In symptomatic patients, if the resection of the cardiac tumour is not achievable, or a large resultant structural cardiac defect is anticipated, cardiac transplantation remains a possibility where there is no evidence of metastatic involvement. However, long-term results are questionable [3].

When tumour is encapsulated it keeps the integrity of the myocardial tissue without destroying or infiltrating them. Thus, after tumour removal relatively intact muscular layers can restore geometry and function favourably. This is similar mechanism we observe after intraluminal mass removal, i.e. cavity dilation goes back to normal. However, majority of the large cardiac tumours in paediatric age group are associated with structural change in the myocardial tissue either due to destruction or infiltration effect. In addition, surgical resection causes further damage or tissue loss. This fact prompts us to think about the mechanism of repair and favourable outcome in paediatric population with cardiac tumours. In our opinion, cardiac remodeling plays an important role in restoration of size, shape and function of the myocardial tissue and the heart in such patients. Although patients with major remodeling demonstrate progressive worsening of cardiac function, slowing or reverse remodeling has recently been a goal of heart failure therapy world-wide [7]. In experimental models the process of ventricular remodeling begins within first few hours and continue to progress in long-term [7]. The myocyte, interstitium, fibroblasts, collagen and coronary vasculature are the main component of cardiac remodeling. Cardiac remodeling has been described as both adaptive and a maladaptive process, with adaptive component enabling the heart to maintain function in acute phase of cardiac injuries. Few clinical trials and experimental studies in adults have confirmed therapeutic approaches, such as angiotensin converting enzymes inhibition and beta-blockage, which may reduce morbidity and mortality or in some cases improve a number of remodeling parameters or enhance reverse remodeling [7-9]. This fact may have a bearing in management of patients with large cardiac tumours before or after surgery.

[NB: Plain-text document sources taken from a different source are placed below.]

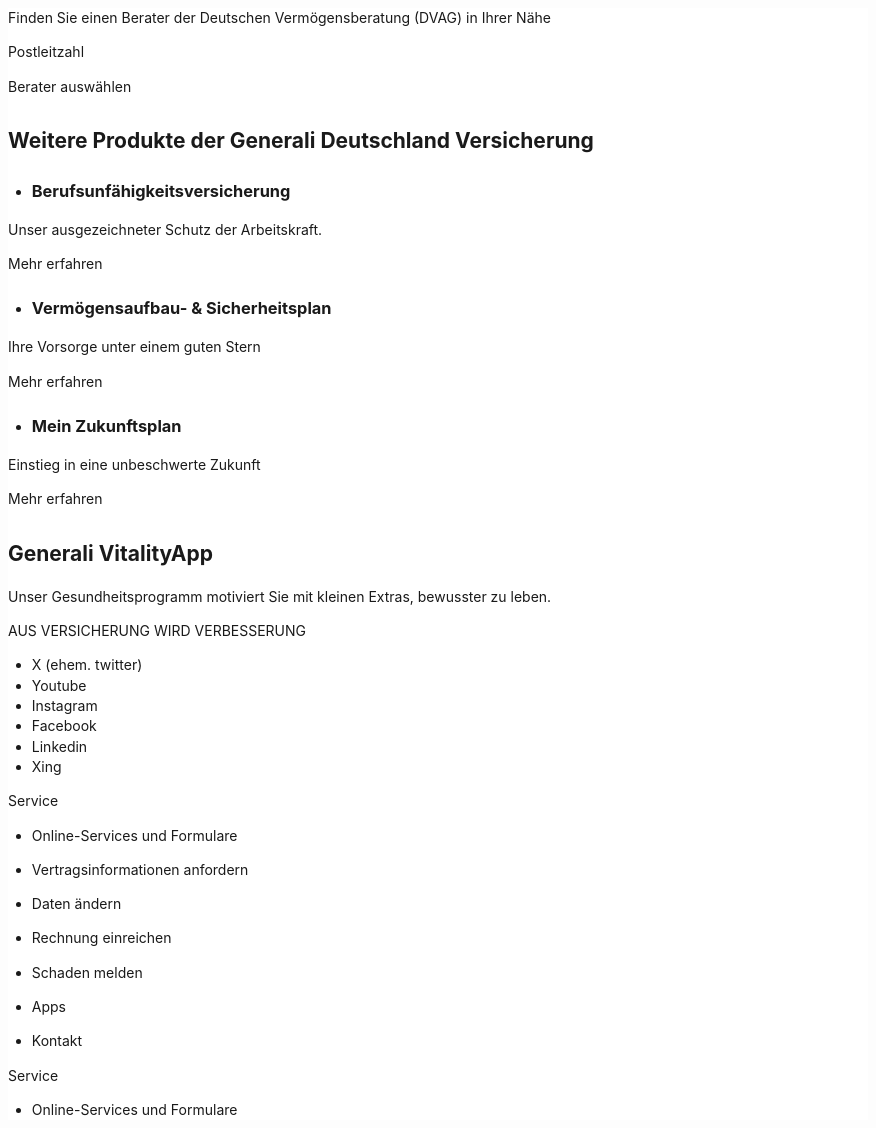Finden Sie einen Berater der Deutschen Vermögensberatung (DVAG) in Ihrer Nähe

Postleitzahl

Berater auswählen

##  Wei­tere Pro­dukte der Gene­rali Deutsch­land Ver­si­che­rung

  * ###  Berufsunfähigkeits­versicherung 

Unser ausgezeichneter Schutz der Arbeitskraft.

Mehr erfahren

  * ###  Vermögensaufbau- & Sicherheitsplan 

Ihre Vorsorge unter einem guten Stern

Mehr erfahren

  * ###  Mein Zukunftsplan 

Einstieg in eine unbeschwerte Zukunft

Mehr erfahren

##  Gene­rali Vita­li­tyApp

Unser Gesundheitsprogramm motiviert Sie mit kleinen Extras, bewusster zu
leben.

AUS VERSICHERUNG WIRD VERBESSERUNG

  * X (ehem. twitter)
  * Youtube
  * Instagram
  * Facebook
  * Linkedin
  * Xing

Service

  * Online-Services und Formulare 

  * Vertragsinformationen anfordern

  * Daten ändern

  * Rechnung einreichen 

  * Schaden melden 

  * Apps 

  * Kontakt 

Service

  * Online-Services und Formulare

Cardiac tumours in paediatric population must be considered in the differential diagnosis of cardiac insufficiency, valvular disease, arrhythmias, cardiomegaly or presence of murmurs. The prenatal screening should use appropriate imaging tools for early detection of such tumours. Surgical consideration should include invidualised, early and safe management approach for symptomatic patients aiming not only to resect the entire tumour mass with sufficient margin but more importantly restore best possible haemodynamics with a careful follow up. The role of cardiac remodeling and pharmacological intervention to alter this process may have future implications especially to heal damaged myocardial tissues secondary to large size of tumours or surgery.


Written informed consent was obtained from the patient for publication of this Case report and any accompanying images. A copy of the written consent is available for review by the Editor-in-Chief of this journal.